The Art of Slow Travel: Discovering The Middle Moments

The Art of Slow Travel

By: Michael Youngblood, Co-founder & CEO, Unsettled.

 

A few years ago, a participant on an Unsettled Bali trip opted out of what I thought was the masterpiece of the entire month —a hike to a secret beach; just us and nature.

Initially, I was puzzled by her decision not to join us on this hike, but I soon realized there was wisdom in her choice.

She was protesting against the relentless pace of the world—a refusal to rush on to the next thing, to buy something faster, newer, more productive. She didn’t want to move on to the next thing before finishing the present. 

She was finding joy in just being present at our villa in Ubud. 

On Unsettled’s 30-day trips, I’ve witnessed an interesting shift, somewhere between weeks 3 and 4. 

Travelers begin to put aside their work To-Do lists—and more surprisingly to me—they don’t substitute it with a bucket list of things to do before leaving somewhere like Bali. 

No, they replace this “go, go, go” mentality altogether. 

It’s in these “middle moments,” where we find the true lessons that travel offers us. This is when someone goes to a cafe with a notebook and no computer. Or they strike up a conversation with a stranger and find as much meaning in that momentary exchange as in a book of prayers. They walk instead of catching a motorbike taxi. 

It’s in these tranquil spaces, away from the noise and distractions, that true transformation begins to unfold.

More recently, I’ve seen this slowing down become a form of resistance—a way to reclaim our humanity in a world that values speed above all else. 

Capitalism doesn’t want us to slow down. It’s not investing in slow travel, slow ads, or slow news anytime soon. If it were up to the handful of the largest corporations, our attention would always be on their product or stream of media so we receive as many ads in as little time as possible. 

This is the source of our narrative of productivity that permeates our lives beyond the workday. “Do, do, do”, “consume, consume,” and “go, go, go.” It starts in our work lives and slowly spreads through every aspect of our existence, leaving little room for rest, reflection, or genuine connection.

It’s even in the outdoor adventure space, “let’s just bag another peak” like the mountain that has stood there through a million years of earth time is another bucket list of things to brag about.

Another example: when was the last time someone told you how many countries they’ve been to? As if the number of political borders we’ve crossed is an achievement because you’ve gone further and more often than the next person. 

Slowing down is as much about breaking free from the constraints of routine and expectation—as it is about embracing uncertainty and ambiguity.
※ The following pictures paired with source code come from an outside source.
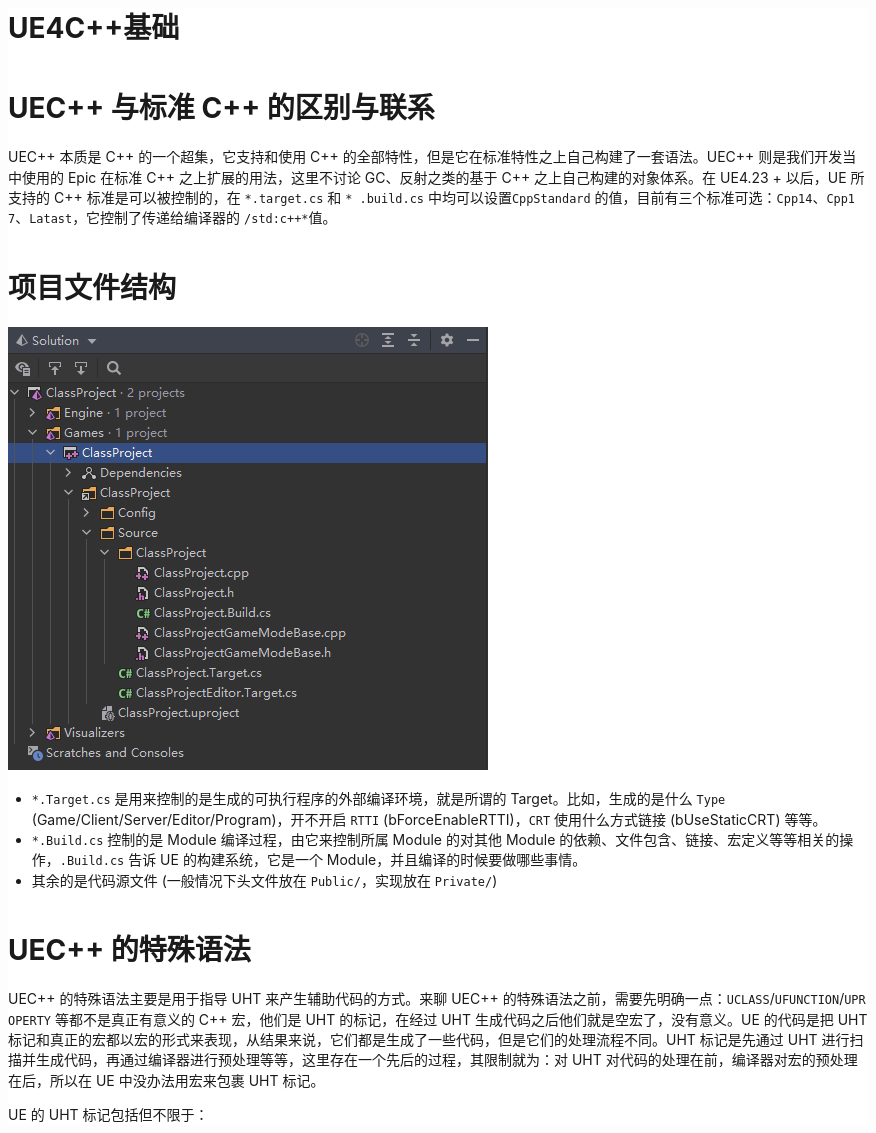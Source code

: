 # UE4C++基础

# UEC++ 与标准 C++ 的区别与联系

UEC++ 本质是 C++ 的一个超集，它支持和使用 C++ 的全部特性，但是它在标准特性之上自己构建了一套语法。UEC++ 则是我们开发当中使用的 Epic 在标准 C++ 之上扩展的用法，这里不讨论 GC、反射之类的基于 C++ 之上自己构建的对象体系。在 UE4.23 + 以后，UE 所支持的 C++ 标准是可以被控制的，在 `*.target.cs` 和 `* .build.cs` 中均可以设置`CppStandard` 的值，目前有三个标准可选：`Cpp14`、`Cpp17`、`Latast`，它控制了传递给编译器的 `/std:c++*`值。

# 项目文件结构

![Image/Untitled.png](Image/Untitled.png)

- `*.Target.cs` 是用来控制的是生成的可执行程序的外部编译环境，就是所谓的 Target。比如，生成的是什么 `Type`(Game/Client/Server/Editor/Program)，开不开启 `RTTI` (bForceEnableRTTI)，`CRT` 使用什么方式链接 (bUseStaticCRT) 等等。
- `*.Build.cs` 控制的是 Module 编译过程，由它来控制所属 Module 的对其他 Module 的依赖、文件包含、链接、宏定义等等相关的操作，`.Build.cs` 告诉 UE 的构建系统，它是一个 Module，并且编译的时候要做哪些事情。
- 其余的是代码源文件 (一般情况下头文件放在 `Public/`，实现放在 `Private/`)

# UEC++ 的特殊语法

UEC++ 的特殊语法主要是用于指导 UHT 来产生辅助代码的方式。来聊 UEC++ 的特殊语法之前，需要先明确一点：`UCLASS`/`UFUNCTION`/`UPROPERTY` 等都不是真正有意义的 C++ 宏，他们是 UHT 的标记，在经过 UHT 生成代码之后他们就是空宏了，没有意义。UE 的代码是把 UHT 标记和真正的宏都以宏的形式来表现，从结果来说，它们都是生成了一些代码，但是它们的处理流程不同。UHT 标记是先通过 UHT 进行扫描并生成代码，再通过编译器进行预处理等等，这里存在一个先后的过程，其限制就为：对 UHT 对代码的处理在前，编译器对宏的预处理在后，所以在 UE 中没办法用宏来包裹 UHT 标记。

UE 的 UHT 标记包括但不限于：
These are integral parts of the human experience.

It’s about putting our phones away and allowing our attention to wander—to the natural beauty, cultural richness, and supernatural wonders that surround us.
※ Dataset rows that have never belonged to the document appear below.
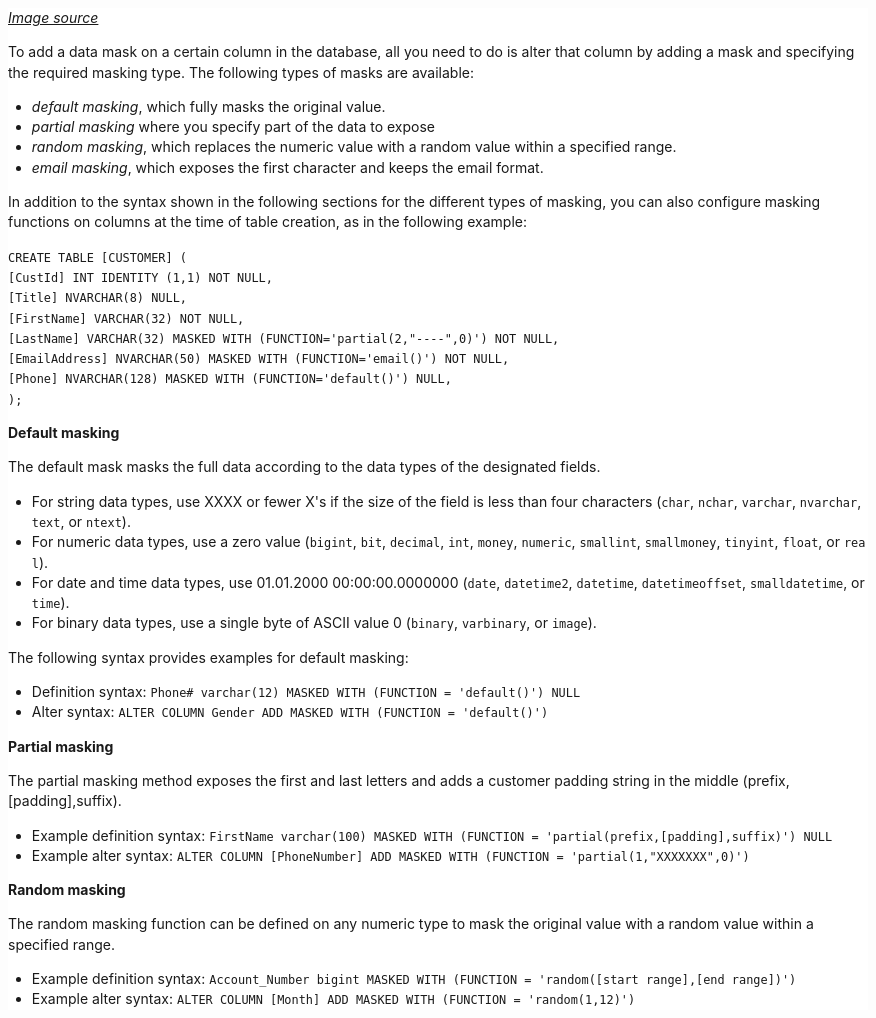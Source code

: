 [*Image source*](https://www.codeproject.com/Articles/1084808/Dynamic-Data-Masking-in-SQL-Server)

To add a data mask on a certain column in the database, all you need to do is
alter that column by adding a mask and specifying the required masking type.
The following types of masks are available:

- *default masking*, which fully masks the original value.
- *partial masking* where you specify part of the data to expose
- *random masking*, which replaces the numeric value with a random value within a specified range.
- *email masking*, which exposes the first character and keeps the email format.

In addition to the syntax shown in the following sections for the different
types of masking, you can also configure masking functions on columns at the
time of table creation, as in the following example:

    CREATE TABLE [CUSTOMER] (
    [CustId] INT IDENTITY (1,1) NOT NULL,
    [Title] NVARCHAR(8) NULL,
    [FirstName] VARCHAR(32) NOT NULL,
    [LastName] VARCHAR(32) MASKED WITH (FUNCTION='partial(2,"----",0)') NOT NULL,
    [EmailAddress] NVARCHAR(50) MASKED WITH (FUNCTION='email()') NOT NULL,
    [Phone] NVARCHAR(128) MASKED WITH (FUNCTION='default()') NULL,
    );

**Default masking**

The default mask masks the full data according to the data types of the
designated fields.

- For string data types, use XXXX or fewer X's if the size of the field is less than four characters (`char`, `nchar`, `varchar`, `nvarchar`, `text`, or `ntext`).
- For numeric data types, use a zero value (`bigint`, `bit`, `decimal`, `int`, `money`, `numeric`, `smallint`, `smallmoney`, `tinyint`, `float`, or `real`).
- For date and time data types, use 01.01.2000 00:00:00.0000000 (`date`, `datetime2`, `datetime`, `datetimeoffset`, `smalldatetime`, or `time`).
- For binary data types, use a single byte of ASCII value 0 (`binary`, `varbinary`, or `image`).

The following syntax provides examples for default masking:

- Definition syntax: `Phone# varchar(12) MASKED WITH (FUNCTION = 'default()') NULL`
- Alter syntax: `ALTER COLUMN Gender ADD MASKED WITH (FUNCTION = 'default()')`

**Partial masking**

The partial masking method exposes the first and last letters and adds a
customer padding string in the middle (prefix,[padding],suffix).

- Example definition syntax: `FirstName varchar(100) MASKED WITH (FUNCTION = 'partial(prefix,[padding],suffix)') NULL`
- Example alter syntax: `ALTER COLUMN [PhoneNumber] ADD MASKED WITH (FUNCTION = 'partial(1,"XXXXXXX",0)')`

**Random masking**

The random masking function can be defined on any numeric type to mask the
original value with a random value within a specified range.

- Example definition syntax: `Account_Number bigint MASKED WITH (FUNCTION = 'random([start range],[end range])')`
- Example alter syntax: `ALTER COLUMN [Month] ADD MASKED WITH (FUNCTION = 'random(1,12)')`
I think it’s in these moments of stillness and solitude surrounding and even grappling with a busy world, where we get in touch with ourselves.

Solitude from our devices: something so rare these days.
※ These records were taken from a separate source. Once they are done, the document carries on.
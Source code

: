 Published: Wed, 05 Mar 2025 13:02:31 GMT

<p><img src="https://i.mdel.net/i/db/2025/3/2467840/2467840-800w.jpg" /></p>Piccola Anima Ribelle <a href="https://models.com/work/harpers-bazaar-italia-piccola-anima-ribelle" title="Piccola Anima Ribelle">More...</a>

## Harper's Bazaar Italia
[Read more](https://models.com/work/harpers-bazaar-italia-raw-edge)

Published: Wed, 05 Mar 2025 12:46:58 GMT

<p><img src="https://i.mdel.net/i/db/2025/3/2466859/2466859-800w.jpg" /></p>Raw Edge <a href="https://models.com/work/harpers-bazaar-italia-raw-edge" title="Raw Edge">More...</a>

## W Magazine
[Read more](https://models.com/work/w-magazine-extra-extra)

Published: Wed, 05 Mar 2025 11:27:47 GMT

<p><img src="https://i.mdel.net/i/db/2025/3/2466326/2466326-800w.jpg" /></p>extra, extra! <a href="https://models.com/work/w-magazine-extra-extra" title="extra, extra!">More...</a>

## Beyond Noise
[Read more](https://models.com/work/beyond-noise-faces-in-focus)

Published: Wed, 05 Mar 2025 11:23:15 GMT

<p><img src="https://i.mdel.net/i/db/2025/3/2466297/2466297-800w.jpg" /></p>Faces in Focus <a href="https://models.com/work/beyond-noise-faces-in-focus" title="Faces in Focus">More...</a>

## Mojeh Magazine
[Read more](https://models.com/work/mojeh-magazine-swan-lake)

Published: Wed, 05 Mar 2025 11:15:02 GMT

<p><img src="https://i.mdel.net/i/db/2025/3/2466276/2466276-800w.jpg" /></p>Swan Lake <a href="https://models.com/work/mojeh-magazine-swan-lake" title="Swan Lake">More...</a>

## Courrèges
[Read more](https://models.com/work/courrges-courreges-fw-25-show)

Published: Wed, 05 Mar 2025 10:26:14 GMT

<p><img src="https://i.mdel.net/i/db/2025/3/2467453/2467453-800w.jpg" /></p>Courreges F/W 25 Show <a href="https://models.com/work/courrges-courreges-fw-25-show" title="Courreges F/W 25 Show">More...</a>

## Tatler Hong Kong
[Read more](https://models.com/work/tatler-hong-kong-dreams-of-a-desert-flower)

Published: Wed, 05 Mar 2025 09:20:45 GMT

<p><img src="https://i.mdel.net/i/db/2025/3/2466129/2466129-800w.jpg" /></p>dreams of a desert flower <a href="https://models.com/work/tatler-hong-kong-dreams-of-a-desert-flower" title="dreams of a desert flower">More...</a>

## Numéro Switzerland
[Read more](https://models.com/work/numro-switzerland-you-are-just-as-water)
When was the last time you went 48 hours without social media, email, and the news? 

Are we as a species building better connections with Apple, Meta, and Tiktok, but not with each other? And at what cost?

When I see someone step into this intentional “slow travel” phase on Unsettled retreats—usually in the middle of someone’s trip—I’m reminded that maybe this is today’s ultimate Hero’s Journey. 

It’s as if we must go on a Hero’s Journey to another world, as Joesph Campbell describes it, to be reborn a better person in this world. First, we must escape the rush of life; the capitalism of it all. According to Campbell’s model, this adventure requires us to meet a mentor—which by today’s standards is probably some experience away from our screens, and moving much slower.

When we pay attention to that natural pace of life—the lizards on the walls, the pace of our breath in yoga, or the paper pages of a book slowly turning in a cafe for a few hours—it begins to sink in.

Let’s not travel the same way we work.

Let us travel to find new ways to live and work when we get back home.

Hopefully, a little slower, and more present. Like Unsettled participants have taught me with their choices.